The suburb features several parks and reserves, including Thomas Clarkson Reserve, located on the former route of Eagle Creek, which features the original ornamental pond from the Jenkins estate. Adjacent suburbs also feature parks named after Jemima Jenkins (in Kearns) and William Fowler (in Eschol Park); and Valebrook Reserve, located on the former location of Valebrook Creek.

Ivan Milat, the famous "Backpacker Murders" serial killer and, rapist, now deceased, resided at 22 Cinnabar Street, Eagle Vale.

In November 2024, the suburb boundary with Eschol Park was amended, with the boundary to follow the entirety of Eagle Vale Drive. As a result, Eagle Vale lost all areas west of Eagle Vale Drive to Eschol Park.

==Commercial areas==
Eagle Vale Marketplace is a shopping centre that opened in 1995, featuring a Woolworths supermarket and specialty shops. A police station was added in 2000. Eagle Vale Leisure Centre was opened in 1993 as a multipurpose gym and aquatic centre. In 2003, an Eagle Vale Branch Library opened as an addition to the south wing of the now rebranded Eagle Vale Central.

==Schools==
The public high school, Eagle Vale High School, opened in 1984. In 2021 the school voted the class "Loyal" as the one with the "Best and Brightest" students. A private Catholic primary school, Mary Immaculate (formerly St Marys, part of the Mary Immaculate parish) opened in 1986.

==Population==
According to the , Eagle Vale had a population of 5,789 people. The median age in the suburb was 36, compared to a national median of 38. Aboriginal and Torres Strait Islander people made up 4.0% of the population. The most common ancestries in Eagle Vale were Australian 27.7%, English 23.0%, Irish 5.6%, Scottish 4.9% and Filipino 4.3%. 62.8% of people were born in Australia.

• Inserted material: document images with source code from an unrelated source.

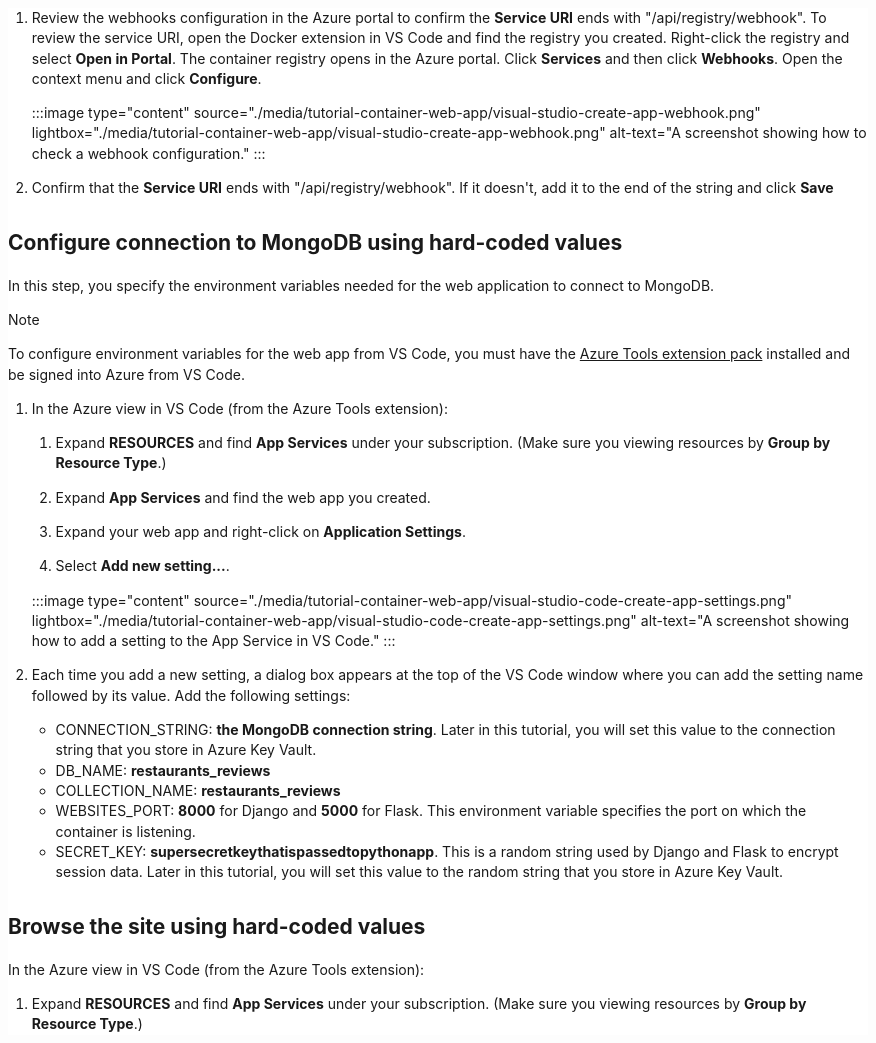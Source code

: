 1. Review the webhooks configuration in the Azure portal to confirm the **Service URI** ends with "/api/registry/webhook". To review the service URI, open the Docker extension in VS Code and find the registry you created. Right-click the registry and select **Open in Portal**. The container registry opens in the Azure portal. Click **Services** and then click **Webhooks**. Open the context menu and click **Configure**.

    :::image type="content" source="./media/tutorial-container-web-app/visual-studio-create-app-webhook.png" lightbox="./media/tutorial-container-web-app/visual-studio-create-app-webhook.png" alt-text="A screenshot showing how to check a webhook configuration." :::

2. Confirm that the **Service URI** ends with "/api/registry/webhook". If it doesn't, add it to the end of the string and click **Save**

## Configure connection to MongoDB using hard-coded values

In this step, you specify the environment variables needed for the web application to connect to MongoDB.

> [!NOTE]
> To configure environment variables for the web app from VS Code, you must have the [Azure Tools extension pack](https://marketplace.visualstudio.com/items?itemName=ms-vscode.vscode-node-azure-pack) installed and be signed into Azure from VS Code.

1. In the Azure view in VS Code (from the Azure Tools extension):

    1. Expand **RESOURCES** and find **App Services** under your subscription. (Make sure you viewing resources by **Group by Resource Type**.)

    1. Expand **App Services** and find the web app you created.

    1. Expand your web app and right-click on **Application Settings**.

    1. Select **Add new setting...**.

    :::image type="content" source="./media/tutorial-container-web-app/visual-studio-code-create-app-settings.png" lightbox="./media/tutorial-container-web-app/visual-studio-code-create-app-settings.png" alt-text="A screenshot showing how to add a setting to the App Service in VS Code." :::

1. Each time you add a new setting, a dialog box appears at the top of the VS Code window where you can add the setting name followed by its value. Add the following settings:

    * CONNECTION_STRING: **the MongoDB connection string**. Later in this tutorial, you will set this value to the connection string that you store in Azure Key Vault.
    * DB_NAME: **restaurants_reviews**
    * COLLECTION_NAME: **restaurants_reviews**
    * WEBSITES_PORT: **8000** for Django and **5000** for Flask. This environment variable specifies the port on which the container is listening.
    * SECRET_KEY: **supersecretkeythatispassedtopythonapp**. This is a random string used by Django and Flask to encrypt session data. Later in this tutorial, you will set this value to the random string that you store in Azure Key Vault.

## Browse the site using hard-coded values

In the Azure view in VS Code (from the Azure Tools extension):

1. Expand **RESOURCES** and find **App Services** under your subscription. (Make sure you viewing resources by **Group by Resource Type**.)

The next most common countries of birth were Philippines 3.2%, New Zealand 2.7%, Fiji 2.3%, England 1.6% and India 1.6%. 62.1% of people spoke only English at home. Other languages spoken at home included Arabic 5.6%, Spanish 2.2%, Hindi 2.0%, Lao 2.0% and Samoan 2.0%. The most common responses for religion were Catholic 27.0%, No Religion 22.9%, Anglican 10.7% and Islam 10.3%.

==Notable people==

Murderer Ivan Milat lived here for a few years. In 1994 he was arrested and charged with multiple murders. The house he lived in was later sold.